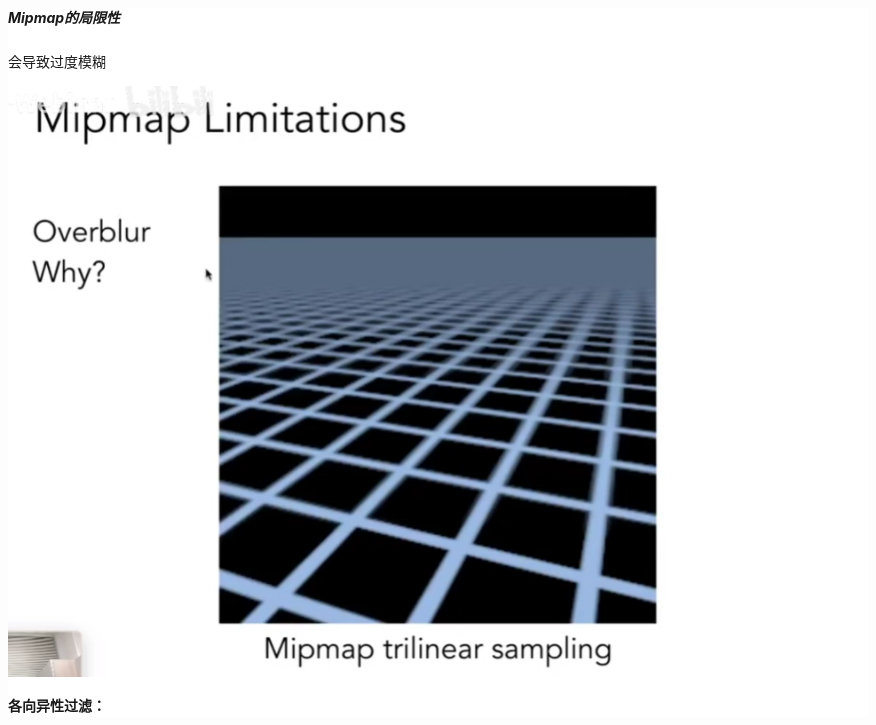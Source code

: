 ##### Mipmap的局限性

会导致过度模糊

![image-20250925205310959](assets/image-20250925205310959.png)

**各向异性过滤：**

◇ ◇ ◇

- Directions for this task
Repeat the listing word for word, omitting the pictures.

- Answer below
Source code

: ##### Mipmap的局限性

会导致过度模糊

![image-20250925205310959](assets/image-20250925205310959.png)

**各向异性过滤：**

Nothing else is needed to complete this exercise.